GPy/doc/tuto_GP_regression.rst


*************************************
Gaussian process regression tutorial
*************************************

We will see in this tutorial the basics for building a 1 dimensional and a 2 dimensional Gaussian process regression model, also known as a kriging model.

We first import the libraries we will need: ::

    import pylab as pb
    pb.ion()
    import numpy as np
    import GPy

1 dimensional model
===================

For this toy example, we assume we have the following inputs and outputs::

    X = np.random.uniform(-3.,3.,(20,1))
    Y = np.sin(X) + np.random.randn(20,1)*0.05

Note that the observations Y include some noise.

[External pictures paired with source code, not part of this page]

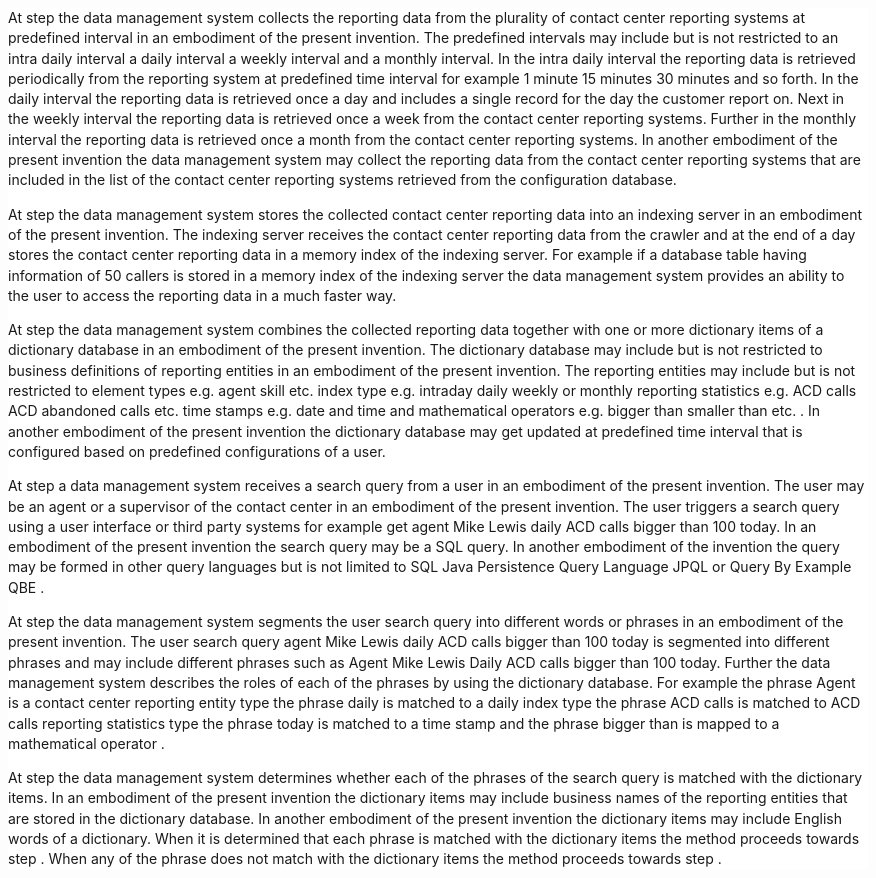 At step the data management system collects the reporting data from the plurality of contact center reporting systems at predefined interval in an embodiment of the present invention. The predefined intervals may include but is not restricted to an intra daily interval a daily interval a weekly interval and a monthly interval. In the intra daily interval the reporting data is retrieved periodically from the reporting system at predefined time interval for example 1 minute 15 minutes 30 minutes and so forth. In the daily interval the reporting data is retrieved once a day and includes a single record for the day the customer report on. Next in the weekly interval the reporting data is retrieved once a week from the contact center reporting systems. Further in the monthly interval the reporting data is retrieved once a month from the contact center reporting systems. In another embodiment of the present invention the data management system may collect the reporting data from the contact center reporting systems that are included in the list of the contact center reporting systems retrieved from the configuration database.

At step the data management system stores the collected contact center reporting data into an indexing server in an embodiment of the present invention. The indexing server receives the contact center reporting data from the crawler and at the end of a day stores the contact center reporting data in a memory index of the indexing server. For example if a database table having information of 50 callers is stored in a memory index of the indexing server the data management system provides an ability to the user to access the reporting data in a much faster way.

At step the data management system combines the collected reporting data together with one or more dictionary items of a dictionary database in an embodiment of the present invention. The dictionary database may include but is not restricted to business definitions of reporting entities in an embodiment of the present invention. The reporting entities may include but is not restricted to element types e.g. agent skill etc. index type e.g. intraday daily weekly or monthly reporting statistics e.g. ACD calls ACD abandoned calls etc. time stamps e.g. date and time and mathematical operators e.g. bigger than smaller than etc. . In another embodiment of the present invention the dictionary database may get updated at predefined time interval that is configured based on predefined configurations of a user.

At step a data management system receives a search query from a user in an embodiment of the present invention. The user may be an agent or a supervisor of the contact center in an embodiment of the present invention. The user triggers a search query using a user interface or third party systems for example get agent Mike Lewis daily ACD calls bigger than 100 today. In an embodiment of the present invention the search query may be a SQL query. In another embodiment of the invention the query may be formed in other query languages but is not limited to SQL Java Persistence Query Language JPQL or Query By Example QBE .

At step the data management system segments the user search query into different words or phrases in an embodiment of the present invention. The user search query agent Mike Lewis daily ACD calls bigger than 100 today is segmented into different phrases and may include different phrases such as Agent Mike Lewis Daily ACD calls bigger than 100 today. Further the data management system describes the roles of each of the phrases by using the dictionary database. For example the phrase Agent is a contact center reporting entity type the phrase daily is matched to a daily index type the phrase ACD calls is matched to ACD calls reporting statistics type the phrase today is matched to a time stamp and the phrase bigger than is mapped to a mathematical operator .

At step the data management system determines whether each of the phrases of the search query is matched with the dictionary items. In an embodiment of the present invention the dictionary items may include business names of the reporting entities that are stored in the dictionary database. In another embodiment of the present invention the dictionary items may include English words of a dictionary. When it is determined that each phrase is matched with the dictionary items the method proceeds towards step . When any of the phrase does not match with the dictionary items the method proceeds towards step .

The first step is to define the covariance kernel we want to use for the model. We choose here a kernel based on Gaussian kernel (i.e. rbf or square exponential) plus some white noise::

    Gaussian = GPy.kern.rbf(D=1)
    noise = GPy.kern.white(D=1)
    kernel = Gaussian + noise

The parameter ``D`` stands for the dimension of the input space. Note that many other kernels are implemented such as:

* linear (``GPy.kern.linear``)
* exponential kernel (``GPy.kern.exponential``)
* Matern 3/2 (``GPy.kern.Matern32``)
* Matern 5/2 (``GPy.kern.Matern52``)
* spline (``GPy.kern.spline``)
* and many others...

The inputs required for building the model are the observations and the kernel::

    m = GPy.models.GP_regression(X,Y,kernel)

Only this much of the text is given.